Start here.
Look at your contracts first. CMMC is contract-borne. What a specific contract requires is written into a clause, not implied by a vendor’s marketing page or a rumor from another shop. This page starts with the signals that tell you whether CMMC reaches you at all, then routes you through the rest of the desk based on the question you’re actually asking.
01Does this apply to you
CMMC reaches you through a contract, not through a general sense that you should probably be doing something about cybersecurity. The table below lists the signals that actually show up in DoD contracting — a clause, a marking, a category of work — and what each one may indicate. “May indicate” is deliberate: these are signals worth verifying, not a verdict this page can hand you.
| Signal | Where you see it | What it may indicate |
|---|---|---|
| DFARS 252.204-7012 | Contract clause | Covered defense information is part of the work, with a safeguarding and 72-hour incident-reporting duty attached. |
| DFARS 252.204-7019 | Solicitation provision · legacy | A current NIST SP 800-171 DoD Assessment score is expected in SPRS. (Removed from new solicitations, February 2026.) |
| DFARS 252.204-7020 | Contract clause | DoD access to assessment information, plus flow-down mechanics if you have subcontractors of your own. |
| DFARS 252.204-7021 | Contract clause | A specific CMMC Status is a condition of this contract. |
| DFARS 252.204-7025 | Solicitation provision | The solicitation names the CMMC level required — and without a current status and affirmation in SPRS at that level, the offer is ineligible for award. |
| FCI only | The work you handle | A possible Level 1 path. |
| CUI handling | Markings, prime direction, or your contract itself | A possible Level 2 or Level 3 path. |
| COTS only | What you sell | A possible exemption path. |
Clause numbers moved in 2026: a new solicitation may show FAR 52.240-93 instead of 52.204-21 and 252.240-7997 instead of 252.204-7020, and drop 7019 entirely — interim class deviations, same substance. The contract clauses has the map.

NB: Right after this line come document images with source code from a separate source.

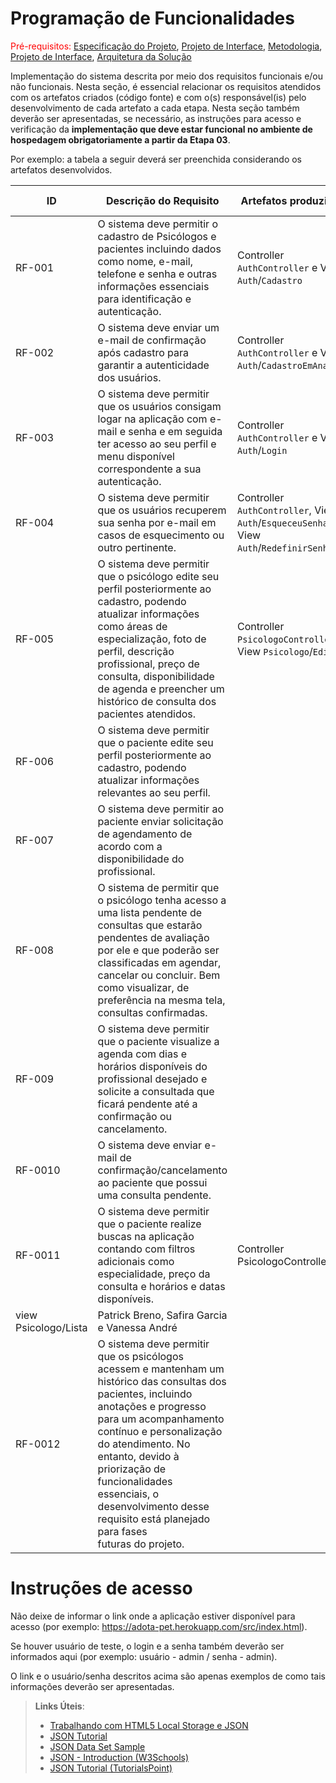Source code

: # Programação de Funcionalidades

<span style="color:red">Pré-requisitos: <a href="2-Especificação do Projeto.md"> Especificação do Projeto</a></span>, <a href="3-Projeto de Interface.md"> Projeto de Interface</a>, <a href="4-Metodologia.md"> Metodologia</a>, <a href="3-Projeto de Interface.md"> Projeto de Interface</a>, <a href="5-Arquitetura da Solução.md"> Arquitetura da Solução</a>

Implementação do sistema descrita por meio dos requisitos funcionais e/ou não funcionais. Nesta seção, é essencial relacionar os requisitos atendidos com os artefatos criados (código fonte) e com o(s) responsável(is) pelo desenvolvimento de cada artefato a cada etapa. Nesta seção também deverão ser apresentadas, se necessário, as instruções para acesso e verificação da **implementação que deve estar funcional no ambiente de hospedagem obrigatoriamente a partir da Etapa 03**.

Por exemplo: a tabela a seguir deverá ser preenchida considerando os artefatos desenvolvidos.

|ID    | Descrição do Requisito  | Artefatos produzidos | Aluno(a) responsável |
|------|-----------------------------------------|----|----|
|RF-001| O sistema deve permitir o cadastro de Psicólogos e pacientes incluindo dados como nome, e-mail, telefone e senha e outras informações essenciais para identificação e autenticação. | Controller `AuthController` e View `Auth`/`Cadastro` | Karina Nunes |
|RF-002| O sistema deve enviar um e-mail de confirmação após cadastro para garantir a autenticidade dos usuários. | Controller `AuthController` e View `Auth`/`CadastroEmAnalise` | Matheus Bacelar |
|RF-003| O sistema deve permitir que os usuários consigam logar na aplicação com e-mail e senha e em seguida ter acesso ao seu perfil e menu disponível correspondente a sua autenticação. | Controller `AuthController` e View `Auth`/`Login` | Karina Nunes |
|RF-004| O sistema deve permitir que os usuários recuperem sua senha por e-mail em casos de esquecimento ou outro pertinente. | Controller `AuthController`, View `Auth`/`EsqueceuSenha` e View `Auth`/`RedefinirSenha` | Karina Nunes |
|RF-005| O sistema deve permitir que o psicólogo edite seu perfil posteriormente ao cadastro, podendo atualizar informações como áreas de especialização, foto de perfil, descrição profissional, preço de consulta, disponibilidade de agenda e preencher um histórico de consulta dos pacientes atendidos. | Controller `PsicologoController` e View `Psicologo`/`Editar` | Karina Nunes |
|RF-006| O sistema deve permitir que o paciente edite seu perfil posteriormente ao cadastro, podendo atualizar informações relevantes ao seu perfil. |  | Matheus Bacelar |
|RF-007| O sistema deve permitir ao paciente enviar solicitação de agendamento de acordo com a disponibilidade do profissional. |  | Patrick Breno, Safira Garcia e Vanessa André |
|RF-008| O sistema de permitir que o psicólogo tenha acesso a uma lista pendente de consultas que estarão pendentes de avaliação por ele e que poderão ser classificadas em agendar, cancelar ou concluir. Bem como visualizar, de preferência na mesma tela, consultas confirmadas. |  | Emerson Junior e Nayana Loivos |
|RF-009| O sistema deve permitir que o paciente visualize a agenda com dias e horários disponíveis do profissional desejado e solicite a consultada que ficará pendente até a confirmação ou cancelamento. |  | Emerson Junior e Nayana Loivos |
|RF-0010| O sistema deve enviar e-mail de confirmação/cancelamento ao paciente que possui uma consulta pendente. |  | Matheus Bacelar |
|RF-0011| O sistema deve permitir que o paciente realize buscas na aplicação contando com filtros adicionais como especialidade, preço da consulta e horários e datas disponíveis. | Controller PsicologoController
view Psicologo/Lista  | Patrick Breno, Safira Garcia e Vanessa André |
|RF-0012|  O sistema deve permitir que os psicólogos acessem e mantenham um histórico das consultas dos pacientes, incluindo anotações e progresso para um acompanhamento contínuo e personalização do atendimento. No entanto, devido à priorização de funcionalidades essenciais, o desenvolvimento desse requisito está planejado para fases futuras do projeto. |  | Patrick Breno, Safira Garcia e Vanessa André |


# Instruções de acesso

Não deixe de informar o link onde a aplicação estiver disponível para acesso (por exemplo: https://adota-pet.herokuapp.com/src/index.html).

Se houver usuário de teste, o login e a senha também deverão ser informados aqui (por exemplo: usuário - admin / senha - admin).

O link e o usuário/senha descritos acima são apenas exemplos de como tais informações deverão ser apresentadas.

> **Links Úteis**:
>
> - [Trabalhando com HTML5 Local Storage e JSON](https://www.devmedia.com.br/trabalhando-com-html5-local-storage-e-json/29045)
> - [JSON Tutorial](https://www.w3resource.com/JSON)
> - [JSON Data Set Sample](https://opensource.adobe.com/Spry/samples/data_region/JSONDataSetSample.html)
> - [JSON - Introduction (W3Schools)](https://www.w3schools.com/js/js_json_intro.asp)
> - [JSON Tutorial (TutorialsPoint)](https://www.tutorialspoint.com/json/index.htm)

For what each clause and term means in full, see the Glossary and Source Library; for how FCI and CUI are actually defined, see The Data.
02The four routes
Four readers use this desk, and each is really asking a different question. Pick the one closest to yours, start where it says, and read in the order given — the pages overlap across routes, but the order that makes sense doesn’t.
“What am I signing, and what’s my exposure?”
Start with: The Levels — the level table shows what tier of exposure a given contract actually puts on you, and its affirmations section explains exactly what you sign every year and why it carries weight.
Then read:
- The System — who checks your work, and when any of this reaches a contract that hasn’t been re-competed yet.
- The Assessment — what actually happens once an assessment is underway.
- FAQ
“What do I actually have to implement?”
Start with: The Data — implementation starts with knowing what you’re protecting and where it actually lives across your systems, not with a list of controls.
Then read:
- Scope & Boundary — what’s actually inside the assessment before you start implementing anything against it.
- Domains — the 14 security-requirement families, one page each.
- Evidence, SSP & POA&M
“What’s my role versus my client’s?”
Start with: Scope & Boundary — section 04 sets out exactly how an ESP’s services and responsibilities enter a client’s assessment scope, and what they don’t take off your client’s plate.
Then read:
- The System — the machinery your client is being checked against, so you know what your tooling actually feeds into.
- Evidence, SSP & POA&M — the kind of proof a responsibility matrix needs to hold up.
- FAQ
“What can I require of subs, and when?”
Start with: The System — the cast list and rule stack show who checks what, and the phases section sets the calendar for when a status requirement can actually reach a subcontract.
Then read:
- The Levels — what a given level actually requires of a sub, so a flow-down request is specific instead of a blanket ask.
- The System again, for the phases section (04) — now that the levels make sense, the phase calendar shows when each requirement can land on a specific subcontract.
- FAQ
Prefer a summary shaped like your job title instead of a reading route? By role compresses the desk for executives, technical leads, and compliance owners — and The implementation path lays the whole sequence out in order, with a checklist.
03Meet the shop
A few pages on this desk lean on the same worked example, so an abstraction has somewhere concrete to land. You’ll see it again as “At the shop” callouts.
Blanchard Tool & Machining is a fictional composite for illustration; any resemblance to an actual company is coincidental. Blanchard is a 45-person precision-parts subcontractor, tier-2 to two primes. Its IT function is two people, backed by a regional MSP. What Blanchard handles that matters here is technical drawings — CUI, marked that way by the primes that hand the drawings down. Wherever this desk needs a concrete case instead of an abstraction, Blanchard is it.
04Independence note
This desk is independent educational material. It is not affiliated with, endorsed by, or representing the U.S. Department of Defense, the Cyber AB, or any C3PAO. CMMC is a DoD program — act on the primary sources cited throughout this desk, and on your own advisors, not on this desk alone.